*** Opening INFORMATION SUPPLIED ***

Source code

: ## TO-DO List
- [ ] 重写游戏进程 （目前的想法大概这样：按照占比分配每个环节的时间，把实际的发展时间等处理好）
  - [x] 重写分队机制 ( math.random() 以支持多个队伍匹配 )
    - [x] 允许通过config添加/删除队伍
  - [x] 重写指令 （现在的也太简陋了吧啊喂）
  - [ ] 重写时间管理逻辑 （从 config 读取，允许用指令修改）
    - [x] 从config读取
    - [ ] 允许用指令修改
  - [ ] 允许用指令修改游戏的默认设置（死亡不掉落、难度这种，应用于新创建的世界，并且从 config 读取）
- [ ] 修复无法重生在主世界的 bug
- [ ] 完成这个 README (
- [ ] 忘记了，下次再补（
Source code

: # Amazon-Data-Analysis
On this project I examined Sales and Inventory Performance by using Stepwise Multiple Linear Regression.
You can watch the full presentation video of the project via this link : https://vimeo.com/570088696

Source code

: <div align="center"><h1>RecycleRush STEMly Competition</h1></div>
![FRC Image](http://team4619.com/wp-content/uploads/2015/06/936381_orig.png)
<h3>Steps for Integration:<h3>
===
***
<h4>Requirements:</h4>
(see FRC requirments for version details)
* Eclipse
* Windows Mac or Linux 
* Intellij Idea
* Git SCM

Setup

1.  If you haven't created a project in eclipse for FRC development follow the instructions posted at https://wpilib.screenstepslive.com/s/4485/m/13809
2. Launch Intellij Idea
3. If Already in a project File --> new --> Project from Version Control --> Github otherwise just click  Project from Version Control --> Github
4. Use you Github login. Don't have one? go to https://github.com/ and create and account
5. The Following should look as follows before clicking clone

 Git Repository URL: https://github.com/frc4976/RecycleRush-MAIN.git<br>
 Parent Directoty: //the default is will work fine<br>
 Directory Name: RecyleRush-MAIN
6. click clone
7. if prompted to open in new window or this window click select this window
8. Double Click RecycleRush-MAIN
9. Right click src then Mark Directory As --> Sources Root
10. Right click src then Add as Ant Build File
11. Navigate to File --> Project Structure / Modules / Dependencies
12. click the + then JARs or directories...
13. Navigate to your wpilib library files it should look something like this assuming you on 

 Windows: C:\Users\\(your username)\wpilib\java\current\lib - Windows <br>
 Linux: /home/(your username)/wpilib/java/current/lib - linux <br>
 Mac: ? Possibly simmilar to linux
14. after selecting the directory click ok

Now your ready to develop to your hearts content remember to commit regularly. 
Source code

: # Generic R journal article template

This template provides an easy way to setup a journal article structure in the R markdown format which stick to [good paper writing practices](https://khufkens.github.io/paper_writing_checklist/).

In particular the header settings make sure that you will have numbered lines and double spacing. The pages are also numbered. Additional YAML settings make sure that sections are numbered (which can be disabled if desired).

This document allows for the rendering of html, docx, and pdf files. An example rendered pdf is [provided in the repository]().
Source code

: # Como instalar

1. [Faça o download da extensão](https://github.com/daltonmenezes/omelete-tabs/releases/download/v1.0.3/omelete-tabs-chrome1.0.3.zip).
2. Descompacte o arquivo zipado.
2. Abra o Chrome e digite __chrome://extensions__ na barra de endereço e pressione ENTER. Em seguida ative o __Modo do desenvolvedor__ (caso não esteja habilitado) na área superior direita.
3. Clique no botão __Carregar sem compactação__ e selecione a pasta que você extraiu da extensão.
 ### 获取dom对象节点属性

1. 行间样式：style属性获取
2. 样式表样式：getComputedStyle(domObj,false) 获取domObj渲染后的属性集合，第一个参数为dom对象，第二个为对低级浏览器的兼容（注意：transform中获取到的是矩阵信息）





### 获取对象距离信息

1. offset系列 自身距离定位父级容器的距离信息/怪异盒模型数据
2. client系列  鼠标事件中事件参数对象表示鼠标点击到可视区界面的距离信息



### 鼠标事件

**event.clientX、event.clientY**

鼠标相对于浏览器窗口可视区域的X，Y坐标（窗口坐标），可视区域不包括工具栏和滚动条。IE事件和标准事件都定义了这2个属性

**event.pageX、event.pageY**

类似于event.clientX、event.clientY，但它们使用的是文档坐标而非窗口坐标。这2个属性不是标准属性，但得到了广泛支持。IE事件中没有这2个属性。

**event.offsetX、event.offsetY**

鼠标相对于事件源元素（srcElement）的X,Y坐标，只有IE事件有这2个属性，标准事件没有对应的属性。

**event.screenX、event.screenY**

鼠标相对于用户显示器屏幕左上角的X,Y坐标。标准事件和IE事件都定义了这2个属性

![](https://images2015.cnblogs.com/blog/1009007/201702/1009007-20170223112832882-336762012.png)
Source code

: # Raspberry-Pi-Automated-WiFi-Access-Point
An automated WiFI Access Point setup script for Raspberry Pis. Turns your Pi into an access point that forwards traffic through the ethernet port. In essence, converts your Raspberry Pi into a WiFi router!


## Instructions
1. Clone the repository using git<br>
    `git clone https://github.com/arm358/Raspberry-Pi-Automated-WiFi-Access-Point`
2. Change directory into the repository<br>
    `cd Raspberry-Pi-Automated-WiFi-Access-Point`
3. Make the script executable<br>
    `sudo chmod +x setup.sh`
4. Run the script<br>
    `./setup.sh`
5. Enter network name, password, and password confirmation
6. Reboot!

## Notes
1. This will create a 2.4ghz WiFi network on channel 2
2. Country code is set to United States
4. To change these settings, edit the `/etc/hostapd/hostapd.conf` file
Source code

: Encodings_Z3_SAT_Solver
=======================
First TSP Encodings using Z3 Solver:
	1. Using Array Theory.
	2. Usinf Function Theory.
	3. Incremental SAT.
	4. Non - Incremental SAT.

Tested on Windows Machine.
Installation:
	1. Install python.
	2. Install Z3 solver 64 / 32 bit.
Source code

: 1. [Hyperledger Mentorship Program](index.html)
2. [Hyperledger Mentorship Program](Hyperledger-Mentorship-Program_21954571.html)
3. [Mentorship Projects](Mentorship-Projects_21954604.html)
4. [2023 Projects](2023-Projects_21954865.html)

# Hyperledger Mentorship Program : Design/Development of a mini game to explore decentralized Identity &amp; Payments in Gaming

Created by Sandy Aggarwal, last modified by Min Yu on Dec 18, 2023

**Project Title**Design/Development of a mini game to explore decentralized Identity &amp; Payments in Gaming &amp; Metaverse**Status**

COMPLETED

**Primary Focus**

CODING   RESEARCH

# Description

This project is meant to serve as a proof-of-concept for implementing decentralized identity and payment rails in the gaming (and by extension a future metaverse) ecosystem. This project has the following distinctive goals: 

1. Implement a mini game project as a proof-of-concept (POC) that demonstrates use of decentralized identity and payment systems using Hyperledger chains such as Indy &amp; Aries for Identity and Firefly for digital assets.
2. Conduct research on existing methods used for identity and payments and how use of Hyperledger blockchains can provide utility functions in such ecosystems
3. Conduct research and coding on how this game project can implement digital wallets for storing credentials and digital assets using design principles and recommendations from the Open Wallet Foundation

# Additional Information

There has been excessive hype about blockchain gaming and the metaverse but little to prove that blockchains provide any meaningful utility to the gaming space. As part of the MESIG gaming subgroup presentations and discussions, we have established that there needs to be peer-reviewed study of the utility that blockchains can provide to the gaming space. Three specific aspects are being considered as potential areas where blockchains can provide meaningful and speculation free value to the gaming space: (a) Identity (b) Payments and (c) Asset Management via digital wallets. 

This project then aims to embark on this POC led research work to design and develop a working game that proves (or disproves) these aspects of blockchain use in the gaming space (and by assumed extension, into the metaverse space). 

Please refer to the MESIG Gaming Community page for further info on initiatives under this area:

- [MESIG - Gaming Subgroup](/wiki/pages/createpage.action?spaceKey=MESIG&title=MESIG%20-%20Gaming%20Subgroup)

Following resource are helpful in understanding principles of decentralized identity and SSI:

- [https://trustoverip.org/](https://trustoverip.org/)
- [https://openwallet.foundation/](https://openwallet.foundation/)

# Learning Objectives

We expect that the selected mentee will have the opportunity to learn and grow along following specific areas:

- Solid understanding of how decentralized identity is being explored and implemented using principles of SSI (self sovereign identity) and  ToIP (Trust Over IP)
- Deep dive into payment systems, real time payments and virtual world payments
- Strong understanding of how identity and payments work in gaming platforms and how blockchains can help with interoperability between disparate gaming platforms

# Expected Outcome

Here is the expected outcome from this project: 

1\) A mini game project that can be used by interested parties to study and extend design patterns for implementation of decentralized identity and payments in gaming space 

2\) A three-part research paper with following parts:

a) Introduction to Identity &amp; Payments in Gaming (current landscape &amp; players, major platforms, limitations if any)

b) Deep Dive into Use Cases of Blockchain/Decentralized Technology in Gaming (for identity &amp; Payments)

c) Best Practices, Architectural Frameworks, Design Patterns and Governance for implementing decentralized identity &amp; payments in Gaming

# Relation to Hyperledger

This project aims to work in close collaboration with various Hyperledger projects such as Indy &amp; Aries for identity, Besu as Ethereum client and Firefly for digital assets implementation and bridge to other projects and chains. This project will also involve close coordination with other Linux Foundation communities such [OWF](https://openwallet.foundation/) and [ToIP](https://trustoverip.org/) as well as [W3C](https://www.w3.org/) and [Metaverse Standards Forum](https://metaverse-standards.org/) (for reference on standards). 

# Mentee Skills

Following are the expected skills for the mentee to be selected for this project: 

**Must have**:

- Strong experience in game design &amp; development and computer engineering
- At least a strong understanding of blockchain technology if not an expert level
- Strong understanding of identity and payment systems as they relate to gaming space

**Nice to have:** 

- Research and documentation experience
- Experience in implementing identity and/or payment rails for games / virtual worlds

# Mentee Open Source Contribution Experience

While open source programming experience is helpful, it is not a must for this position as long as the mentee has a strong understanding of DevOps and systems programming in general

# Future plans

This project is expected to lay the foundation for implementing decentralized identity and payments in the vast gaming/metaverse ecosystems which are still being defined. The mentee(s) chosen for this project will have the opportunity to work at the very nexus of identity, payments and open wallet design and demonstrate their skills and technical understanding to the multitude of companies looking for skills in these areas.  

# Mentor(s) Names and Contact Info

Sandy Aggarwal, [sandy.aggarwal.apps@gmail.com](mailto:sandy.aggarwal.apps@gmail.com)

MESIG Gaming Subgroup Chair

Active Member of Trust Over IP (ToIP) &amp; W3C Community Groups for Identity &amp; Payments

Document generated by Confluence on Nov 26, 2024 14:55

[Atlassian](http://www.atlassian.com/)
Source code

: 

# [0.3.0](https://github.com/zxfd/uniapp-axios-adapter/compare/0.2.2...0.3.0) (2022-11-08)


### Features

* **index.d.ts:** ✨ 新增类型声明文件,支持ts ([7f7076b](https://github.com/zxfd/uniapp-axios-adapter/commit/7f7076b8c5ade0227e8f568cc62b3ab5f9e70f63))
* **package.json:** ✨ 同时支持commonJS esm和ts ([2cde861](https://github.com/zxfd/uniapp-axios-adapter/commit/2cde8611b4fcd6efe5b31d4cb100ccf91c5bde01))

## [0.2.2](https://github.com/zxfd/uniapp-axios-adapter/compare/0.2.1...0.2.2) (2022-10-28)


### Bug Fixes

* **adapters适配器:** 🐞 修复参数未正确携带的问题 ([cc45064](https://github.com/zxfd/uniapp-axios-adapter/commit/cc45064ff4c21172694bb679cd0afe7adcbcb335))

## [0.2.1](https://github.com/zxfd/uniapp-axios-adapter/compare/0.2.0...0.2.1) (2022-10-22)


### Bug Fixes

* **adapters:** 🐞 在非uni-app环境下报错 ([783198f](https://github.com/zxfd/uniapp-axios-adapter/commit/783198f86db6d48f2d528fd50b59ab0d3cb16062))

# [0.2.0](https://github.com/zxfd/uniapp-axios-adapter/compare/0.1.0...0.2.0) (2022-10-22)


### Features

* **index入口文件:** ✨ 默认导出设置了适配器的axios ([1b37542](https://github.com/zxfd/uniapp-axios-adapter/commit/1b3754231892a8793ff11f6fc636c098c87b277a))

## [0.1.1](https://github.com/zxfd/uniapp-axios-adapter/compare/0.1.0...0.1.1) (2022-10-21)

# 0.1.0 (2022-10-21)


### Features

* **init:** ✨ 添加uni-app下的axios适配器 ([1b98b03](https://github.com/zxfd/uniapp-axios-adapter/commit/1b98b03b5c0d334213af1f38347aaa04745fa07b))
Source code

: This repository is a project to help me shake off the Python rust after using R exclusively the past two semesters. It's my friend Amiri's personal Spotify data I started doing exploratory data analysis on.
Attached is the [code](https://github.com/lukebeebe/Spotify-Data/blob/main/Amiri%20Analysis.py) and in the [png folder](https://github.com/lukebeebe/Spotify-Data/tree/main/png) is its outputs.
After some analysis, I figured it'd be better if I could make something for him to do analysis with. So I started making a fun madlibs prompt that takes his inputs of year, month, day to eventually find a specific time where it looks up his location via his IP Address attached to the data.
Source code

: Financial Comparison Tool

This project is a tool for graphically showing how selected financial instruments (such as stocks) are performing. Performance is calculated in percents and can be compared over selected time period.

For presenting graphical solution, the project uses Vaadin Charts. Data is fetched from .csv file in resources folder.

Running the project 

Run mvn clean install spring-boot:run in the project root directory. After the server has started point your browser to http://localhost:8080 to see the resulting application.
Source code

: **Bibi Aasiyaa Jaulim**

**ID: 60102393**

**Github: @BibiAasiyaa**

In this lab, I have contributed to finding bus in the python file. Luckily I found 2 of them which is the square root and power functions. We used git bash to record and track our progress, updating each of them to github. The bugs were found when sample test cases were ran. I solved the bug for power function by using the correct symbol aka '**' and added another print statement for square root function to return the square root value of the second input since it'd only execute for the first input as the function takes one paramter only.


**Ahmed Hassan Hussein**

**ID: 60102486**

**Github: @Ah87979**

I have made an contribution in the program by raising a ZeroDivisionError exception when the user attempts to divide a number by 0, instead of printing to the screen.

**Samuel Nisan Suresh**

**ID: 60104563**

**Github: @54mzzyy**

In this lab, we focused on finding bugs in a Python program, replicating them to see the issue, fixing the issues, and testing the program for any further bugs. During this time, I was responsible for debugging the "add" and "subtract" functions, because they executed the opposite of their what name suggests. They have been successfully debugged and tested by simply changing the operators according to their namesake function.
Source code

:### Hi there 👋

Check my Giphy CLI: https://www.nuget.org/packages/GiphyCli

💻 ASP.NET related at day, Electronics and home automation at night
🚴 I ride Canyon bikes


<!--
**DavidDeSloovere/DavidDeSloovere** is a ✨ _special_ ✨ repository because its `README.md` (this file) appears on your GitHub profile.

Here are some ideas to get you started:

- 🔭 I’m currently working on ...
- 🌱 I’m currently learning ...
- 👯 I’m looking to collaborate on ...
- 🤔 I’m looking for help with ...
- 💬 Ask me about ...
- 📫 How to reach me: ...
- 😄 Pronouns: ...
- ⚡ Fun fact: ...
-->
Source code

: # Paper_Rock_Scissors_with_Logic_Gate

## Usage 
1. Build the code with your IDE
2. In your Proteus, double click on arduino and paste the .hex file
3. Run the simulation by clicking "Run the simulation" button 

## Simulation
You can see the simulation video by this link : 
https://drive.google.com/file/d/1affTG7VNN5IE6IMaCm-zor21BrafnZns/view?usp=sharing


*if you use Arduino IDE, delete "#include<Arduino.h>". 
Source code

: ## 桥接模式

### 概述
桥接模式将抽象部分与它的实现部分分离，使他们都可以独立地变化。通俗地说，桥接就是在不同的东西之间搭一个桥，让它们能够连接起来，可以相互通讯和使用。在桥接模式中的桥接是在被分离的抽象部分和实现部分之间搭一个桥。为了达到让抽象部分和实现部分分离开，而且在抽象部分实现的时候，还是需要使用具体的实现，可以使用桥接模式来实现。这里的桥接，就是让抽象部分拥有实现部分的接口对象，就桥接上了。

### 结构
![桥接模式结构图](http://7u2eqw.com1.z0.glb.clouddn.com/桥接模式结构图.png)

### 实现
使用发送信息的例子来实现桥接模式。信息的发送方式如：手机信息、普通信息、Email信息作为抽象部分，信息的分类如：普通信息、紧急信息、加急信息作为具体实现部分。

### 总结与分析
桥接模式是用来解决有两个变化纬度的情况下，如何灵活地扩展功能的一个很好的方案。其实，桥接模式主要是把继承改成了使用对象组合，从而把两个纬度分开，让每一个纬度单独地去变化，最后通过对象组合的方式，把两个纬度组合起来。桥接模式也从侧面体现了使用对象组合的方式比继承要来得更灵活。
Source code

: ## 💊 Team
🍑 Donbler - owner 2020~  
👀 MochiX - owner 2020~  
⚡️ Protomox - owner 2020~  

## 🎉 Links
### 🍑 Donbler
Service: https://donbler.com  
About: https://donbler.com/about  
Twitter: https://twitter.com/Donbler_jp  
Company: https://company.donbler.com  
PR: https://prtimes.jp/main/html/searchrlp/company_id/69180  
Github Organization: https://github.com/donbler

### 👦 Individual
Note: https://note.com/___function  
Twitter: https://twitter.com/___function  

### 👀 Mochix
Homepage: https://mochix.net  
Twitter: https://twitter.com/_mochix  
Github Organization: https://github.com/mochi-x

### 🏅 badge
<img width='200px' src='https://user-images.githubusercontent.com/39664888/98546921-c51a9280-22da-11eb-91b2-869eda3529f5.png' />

*** Closing INFORMATION SUPPLIED ***

• [INSTRUCTIONS FOR THE TASK] Reproduce, exactly as they stand in the data above, the lines from the one that holds "Donbler - owner 2020~" to the one that holds "Company: https://company.donbler.com", inclusive.

• [SOLVED PROBLEM]
🍑 Donbler - owner 2020~  
👀 MochiX - owner 2020~  
⚡️ Protomox - owner 2020~  

## 🎉 Links
### 🍑 Donbler
Service: https://donbler.com  
About: https://donbler.com/about  
Twitter: https://twitter.com/Donbler_jp  
Company: https://company.donbler.com  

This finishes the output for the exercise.